Bu nedenle Fildişi Sahili ve Gana'daki kakao çiftçilerinin 2024/25 sezonu için mevcut piyasa seviyesini yansıtan çiftlik kapısı fiyatları görmeleri pek olası değil. Orta mahsullerinde %50'den fazla fiyat artışı görmelerine rağmen, bu yalnızca Haziran civarında başlayan toplamın yaklaşık %20'sini oluşturan küçük mahsuldür. Ayrıca bu %50'lik artışın yaklaşık 1.550 ABD doları/ton gibi çok düşük bir seviyeden yaklaşık 2.450 ABD doları/tona çıktığı da belirtilmelidir. Bu büyük bir adımı temsil ediyor, ancak 2024/25 ana mahsulü için ivme korunacak mı?

**Yüksek Fiyatlar Burada Kalıcı  mı?

*Gelecek sezonun mahsulünün büyüklüğünü veya arz ve talepteki değişiklikleri tahmin etmek için henüz çok erken olmasına rağmen bazı uzmanlar yaklaşık 150.000 tonluk açıklar için tahminler yayınladı. Bu, pazarın güçlü ve dalgalı kalacağını gösteriyor.

*Kakao piyasası beş ila 10 yıllık döngüler halinde işlem görüyor. Yüksek fiyatlar, daha fazla hayvancılığı ve daha fazla ekimi teşvik ediyor. Bu da üretimi artırıyor ve arz ve talebi fazlaya itiyor. Sonunda piyasa üzerinde aşağı yönlü baskı oluşturuyor.

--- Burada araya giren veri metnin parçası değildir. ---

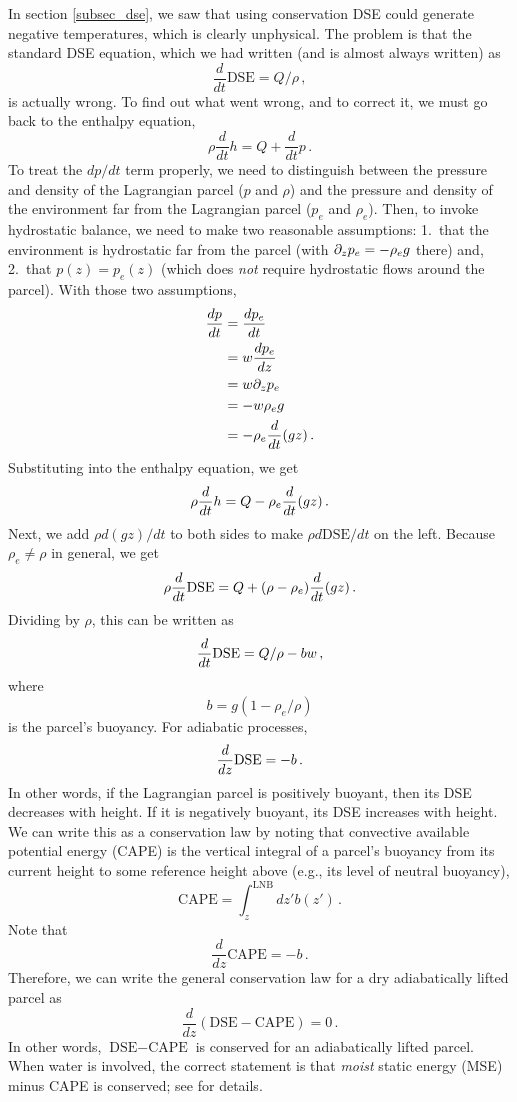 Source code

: \documentclass[12pt]{article}
\newcommand{\dse}{{\text{DSE}}}
\begin{document}
In section \ref{subsec_dse}, we saw that using conservation DSE could generate negative temperatures, which is clearly unphysical.  The problem is that the standard DSE equation, which we had written (and is almost always written) as
\[
\frac{d}{dt} \dse = Q/\rho \, ,
\]
is actually wrong.  To find out what went wrong, and to correct it, we must go back to the enthalpy equation,
\[
\rho \frac{d}{dt} h = Q + \frac{d}{dt} p \, .
\]
To treat the $dp/dt$ term properly, we need to distinguish between the pressure and density of the Lagrangian parcel ($p$ and $\rho$) and the pressure and density of the environment far from the Lagrangian parcel ($p_e$ and $\rho_e$).  Then, to invoke hydrostatic balance, we need to make two reasonable assumptions: 1.~that the environment is hydrostatic far from the parcel (with $\partial_z p_e = -\rho_e g$ there) and, 2.~that $p(z) = p_e(z)$ (which does {\it not} require hydrostatic flows around the parcel).  With those two assumptions,
\begin{align}
\frac{dp}{dt} &= \frac{dp_e}{dt} \\
&= w \frac{dp_e}{dz} \\
&= w \partial_z p_e \\
&= -w \rho_e g \\
&= -\rho_e {\frac{d}{dt}} (gz) \, .
\end{align}
Substituting into the enthalpy equation, we get
\[
\rho {\frac{d}{dt}} h = Q - \rho_e {\frac{d}{dt}} (gz) \, .
\]
Next, we add $\rho d(gz)/dt$ to both sides to make $\rho d\dse{}/dt$ on the left.  Because $\rho_e \neq \rho$ in general, we get
\[
\rho \ddt \dse{} = Q + (\rho - \rho_e) \ddt (gz) \, .
\]
Dividing by $\rho$, this can be written as
\begin{equation}
\ddt \dse{} = Q/\rho - b w \, , \label{dse_corrected}
\end{equation}
where
\begin{equation}
b = g (1 - \rho_e/\rho)
\end{equation}
is the parcel's buoyancy.  For adiabatic processes,
\[
\ddz \dse{} = -b \, .
\]
In other words, if the Lagrangian parcel is positively buoyant, then its DSE decreases with height.  If it is negatively buoyant, its DSE increases with height.  We can write this as a conservation law by noting that convective available potential energy (CAPE) is the vertical integral of a parcel's buoyancy from its current height to some reference height above (e.g., its level of neutral buoyancy),
\[
\text{CAPE} = \int_z^{\text{LNB}} dz' b(z') \, .
\]
Note that
\[
\frac{d}{dz} \text{CAPE} = -b \, .
\]
Therefore, we can write the general conservation law for a dry adiabatically lifted parcel as
\[
\frac{d}{dz} \left( \text{DSE} - \text{CAPE} \right) = 0 \, .
\]
In other words, $\dse{}-\text{CAPE}$ is conserved for an adiabatically lifted parcel.  When water is involved, the correct statement is that {\it moist} static energy (MSE) minus CAPE is conserved; see \citet{15mse} for details.
\end{document}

*Dünya çiftçilerinin yaklaşık %65'i daha iyi fiyatlar görmüyor ve önümüzdeki 18 ay boyunca da göremeyebilir. Bu nedenle, normalde beklenen üretim artışlarının küresel mahsulün yalnızca %35-40'ına uygulanacağı anlamına gelir. Bu, mevcut fiyat seviyelerinin tarihsel döngülerin önerdiğinden daha uzun süre aynı kalacağı anlamına gelebilir.

*Kakaonun karşı karşıya olduğu son zorluk, 30 Aralık 2024'te yürürlüğe girecek olan Avrupa Birliği Ormansızlaşma Yönetmeliği'dir (EUDR). Dünyadaki küresel mahsulün yaklaşık %60'ı her yıl AB sınırını geçmektedir. 2024/25 mahsulü için uyumlu olma gereksinimi, kakao fiyat formülüne yalnızca başka bir değişken unsur ekleyecektir.